= Two-tier system =

Type of payroll system

A two-tier system is a type of payroll system in which one group of workers receives lower wages and/or employee benefits than another.

The two-tier system of wages is usually established for one of three reasons:
- The employer wishes to better compensate more senior and ostensibly more experienced and productive workers without increasing overall wage costs.
- The employer wishes to establish a pay for performance or merit pay wage scheme that compensates more productive employees without increasing overall wage costs.
- The employer wishes to reduce overall wage costs by hiring new employees at a wage less than the wage of incumbent workers.

A much less common system is the two-tier benefit system, which extends certain benefits to new employees only if they receive a promotion or are hired into the incumbent wage structure.

That can be distinguished from traditional benefit structures, which permit employees to access a benefit, such a retirement pension or sabbatical leave, after they have achieved certain time-in-position levels.

Two-tier systems became more common in most industrialized economies in the late 1980s. They are particularly attractive to companies with high rates of turnover for new hires, such as in retail, or with many high-wage, high-skilled employees about to retire.

==Motivations==
Trade unions generally seek to reduce wage dispersion, the differences in wages between workers doing the same job. Not all unions are successful, however. A 2008 study of collective bargaining agreements in the United States found that 25% of the union contracts surveyed included a two-tier wage system. Such two-tier wage systems are often economically attractive to both employers and unions. Employers see immediate reductions in the cost of hiring new workers. Existing union members see no wage reduction, and the number of new union members with lower wages is a substantial minority within the union and so is too small to prevent ratification.

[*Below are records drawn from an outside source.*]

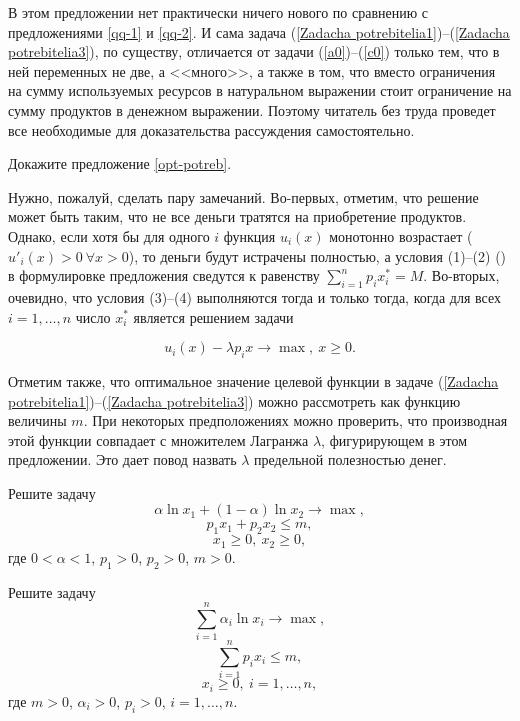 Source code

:     В этом предложении нет практически ничего нового по сравнению с
    предложениями \ref{qq-1} и \ref{qq-2}. И сама задача
    (\ref{Zadacha potrebitelia1})--(\ref{Zadacha potrebitelia3}),
    по существу, отличается от задачи (\ref{a0})--(\ref{c0})
    только тем, что в ней переменных не две, а <<много>>, а также
    в том, что вместо ограничения на сумму используемых ресурсов в натуральном
    выражении стоит ограничение на сумму продуктов в денежном
    выражении. Поэтому читатель без труда проведет все
    необходимые для доказательства рассуждения самостоятельно.
\begin{exer}
    Докажите предложение \ref{opt-potreb}.
\end{exer}



    Нужно, пожалуй, сделать пару замечаний. Во-первых, отметим, что
     решение может быть таким, что не все деньги тратятся
    на приобретение продуктов. Однако, если хотя бы для одного
    $i$ функция $u_{i}(x)$ монотонно
    возрастает ($u'_{i}(x)>0 \ \forall x>0$), то деньги
    будут истрачены полностью, а условия (1)--(2)
    () в формулировке
    предложения сведутся к равенству
    $\sum_{i=1}^{n}p_{i}x^{*}_{i}=M$.
    Во-вторых, очевидно, что условия (3)--(4) выполняются
    тогда и только тогда, когда для всех $i=1,\ldots,n$ число
    $x^{*}_{i}$ является решением задачи

    \[u_{i}(x)-\lambda p_{i}x\rightarrow\max, \ x\geqslant0.\]

    Отметим также, что оптимальное значение целевой функции
    в задаче (\ref{Zadacha potrebitelia1})--(\ref{Zadacha potrebitelia3})
    можно рассмотреть
    как функцию величины $m$. При некоторых предположениях можно
    проверить, что производная этой функции совпадает с множителем Лагранжа
    $\lambda$, фигурирующем в этом предложении.
    Это дает повод назвать $\lambda$ предельной полезностью денег.

\begin{exer}
    \label{Kobb-Douglas1}

    Решите задачу
\[\alpha \ln x_{1}+(1-\alpha)\ln x_{2}\rightarrow\max,\]
\[p_{1}x_{1}+p_{2}x_{2}\leqslant m,\]
\[x_{1}\geqslant0,\ x_{2}\geqslant0,\]
    где $0<\alpha<1$, $p_{1}>0$, $p_{2}>0$, $m>0$.

\end{exer}




\begin{exer}
    \label{Kobb-Douglas2}

    Решите задачу
\[\sum_{i=1}^{n}\alpha_{i}\ln x_{i}\rightarrow\max,\]
\[\sum_{i=1}^{n}p_{i}x_{i}\leqslant m,\]
\[x_{i}\geqslant0,\ i=1,\ldots,n,\]
где $m>0$, $\alpha_{i}>0$, $p_{i}>0$, $i=1,\ldots,n$.

\end{exer}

Unions also find two-tier wage systems attractive because they encourage the employer to hire more workers.

Some collective bargaining agreements contain "catch-up" provisions, which allow newer hires to advance more rapidly on the wage scale than existing workers so that they reach wage and benefit parity after a specified number of years, or they provide wage and benefit increases to new hires to bring them up to party with existing workers if the company meets specified financial goals.

==Examples==
- Public education systems in the United States have employees categorized as either "certified" or "classified." Certified employees (or colloquially certifieds) have teaching certificates which are used by their current position; all other employees are considered classified employees (or colloquially classifieds). Certified teaching full-time positions include teacher aides and, in some cases, substitute teachers. Certified non-teaching full-time positions include security officers and administrative assistants. Non-teaching certified part-time positions include food service (cafeteria) workers, bus drivers, and facility maintenance. Some education system positions are excluded from consideration as certified employees because they were technically categorized under the United States Department of Health and Human Services when the United States Department of Education broke off from the former Department of Health, Education, and Welfare in 1979. Certified employees are almost always represented by teachers unions, which use collective bargaining to improve compensation, benefits, and/or conditions for their members. Classified employees' interests are not necessarily represented by the unions, and they are not even permitted to join. In most states (of the U.S.), this results in differences in benefits like:
  - certified employees having sick days that roll over to the next year, and classified employees have sick days that expire at the end of the calendar (or fiscal) year;
  - many school systems allow certified employees to accumulate vacation days for the entirety of their career but cap the total number of vacation days that classified employees can keep;
  - certified employees' unused vacation days are often paid out upon retirement, and classified employees' unused vacation days are not;
  - certified employees can have tenure and classified employees cannot;
  - classified employees cannot participate in the same retirement plan offered to certified employees;
  - education system compensation concerns discussed in the media do not necessarily include classified employees' compensation; and
  - classified positions are contracted hourly positions and are therefore not paid for a postponed school day (such as for inclement weather), but certified positions are salary positions, and in some states, cancelled school days (which will not be replaced) can still count toward their required 170-180 days of teaching students.

==Problems==
Some studies have found problems with two-tier systems like higher turnover for newer lower-paid employees and a demoralized workforce. After enough time, a two-tier wage system can permanently lower wages in an entire industry. Lowering productivity expectations for new hires seems to alleviate some of those problems.